Locally Linear Convergence for Nonsmooth Convex Optimization via Coupled Smoothing and Momentum
Reza Rahimi Baghbadorani, Sergio Grammatico, Peyman Mohajerin Esfahani
TL;DR
This work addresses the challenge of nonsmooth convex optimization when the objective is a sum of multiple nonsmooth terms. It introduces an adaptive smoothing technique whose smoothing parameter is coupled with momentum in a Nesterov-like accelerated method, enabling a global $O(1/\varepsilon)$ convergence rate and, under an $\infty$-locally strong convexity condition, a local linear convergence phase. The approach extends to composites with two prox-friendly nonsmooth terms and demonstrates strong empirical performance across Lasso, MaxCut SDP, Nuclear-norm minimization, and L1-MPC, revealing a practical transient $O(1/k^2)$ behavior before asymptotic linear convergence.

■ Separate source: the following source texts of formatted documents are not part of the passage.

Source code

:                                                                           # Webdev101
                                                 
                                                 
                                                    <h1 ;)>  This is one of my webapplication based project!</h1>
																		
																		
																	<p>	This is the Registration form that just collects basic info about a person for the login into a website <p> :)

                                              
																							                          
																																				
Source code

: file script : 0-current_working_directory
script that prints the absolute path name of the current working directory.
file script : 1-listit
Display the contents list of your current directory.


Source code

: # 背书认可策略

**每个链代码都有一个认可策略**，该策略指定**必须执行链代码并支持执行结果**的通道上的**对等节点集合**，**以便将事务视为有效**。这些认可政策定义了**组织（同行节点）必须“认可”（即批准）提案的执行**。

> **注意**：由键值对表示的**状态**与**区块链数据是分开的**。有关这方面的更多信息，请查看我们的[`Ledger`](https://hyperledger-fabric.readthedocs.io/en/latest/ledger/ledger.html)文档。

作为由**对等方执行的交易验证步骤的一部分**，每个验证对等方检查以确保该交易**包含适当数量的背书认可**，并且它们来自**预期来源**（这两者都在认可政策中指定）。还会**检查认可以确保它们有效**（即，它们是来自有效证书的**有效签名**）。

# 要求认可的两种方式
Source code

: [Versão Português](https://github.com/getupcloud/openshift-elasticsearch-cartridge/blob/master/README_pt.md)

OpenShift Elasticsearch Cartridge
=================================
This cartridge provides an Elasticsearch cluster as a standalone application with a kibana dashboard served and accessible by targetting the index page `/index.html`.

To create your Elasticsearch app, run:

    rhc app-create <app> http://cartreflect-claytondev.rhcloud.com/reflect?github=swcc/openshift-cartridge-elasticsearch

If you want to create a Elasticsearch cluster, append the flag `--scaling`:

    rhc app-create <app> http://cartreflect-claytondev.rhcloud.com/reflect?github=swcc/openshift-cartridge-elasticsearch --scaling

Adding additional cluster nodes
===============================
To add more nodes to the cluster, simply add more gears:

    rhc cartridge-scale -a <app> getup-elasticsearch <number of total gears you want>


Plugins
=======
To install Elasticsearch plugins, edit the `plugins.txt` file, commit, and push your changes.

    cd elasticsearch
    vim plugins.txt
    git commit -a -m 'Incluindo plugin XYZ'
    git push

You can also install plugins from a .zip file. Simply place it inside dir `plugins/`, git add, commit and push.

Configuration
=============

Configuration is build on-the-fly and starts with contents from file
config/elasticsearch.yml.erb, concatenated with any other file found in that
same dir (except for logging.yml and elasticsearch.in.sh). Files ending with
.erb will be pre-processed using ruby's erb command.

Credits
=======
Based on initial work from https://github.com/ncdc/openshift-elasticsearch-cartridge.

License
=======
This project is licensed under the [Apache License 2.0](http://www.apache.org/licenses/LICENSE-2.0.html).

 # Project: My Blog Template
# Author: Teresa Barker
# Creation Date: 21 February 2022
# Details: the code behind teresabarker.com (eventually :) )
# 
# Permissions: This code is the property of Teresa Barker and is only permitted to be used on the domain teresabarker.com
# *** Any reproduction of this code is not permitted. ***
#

Key insights include the two-phase convergence behavior arising from the smoothing rule and the importance of the initial smoothing level $\mu_0$ in achieving the linear phase. Overall, the coupling of smoothing and momentum yields fast, robust performance for a broad class of nonsmooth optimization problems with practical relevance in control and signal processing.
Abstract
We propose an adaptive accelerated smoothing technique for a nonsmooth convex optimization problem where the smoothing update rule is coupled with the momentum parameter. We also extend the setting to the case where the objective function is the sum of two nonsmooth functions. With regard to convergence rate, we provide the global (optimal) sublinear convergence guarantees of O(1/k), which is known to be provably optimal for the studied class of functions, along with a local linear rate if the nonsmooth term fulfills a so-call locally strong convexity condition. We validate the performance of our algorithm on several problem classes, including regression with the l1-norm (the Lasso problem), sparse semidefinite programming (the MaxCut problem), Nuclear norm minimization with application in model free fault diagnosis, and l_1-regularized model predictive control to showcase the benefits of the coupling. An interesting observation is that although our global convergence result guarantees O(1/k) convergence, we consistently observe a practical transient convergence rate of O(1/k^2), followed by asymptotic linear convergence as anticipated by the theoretical result. This two-phase behavior can also be explained in view of the proposed smoothing rule.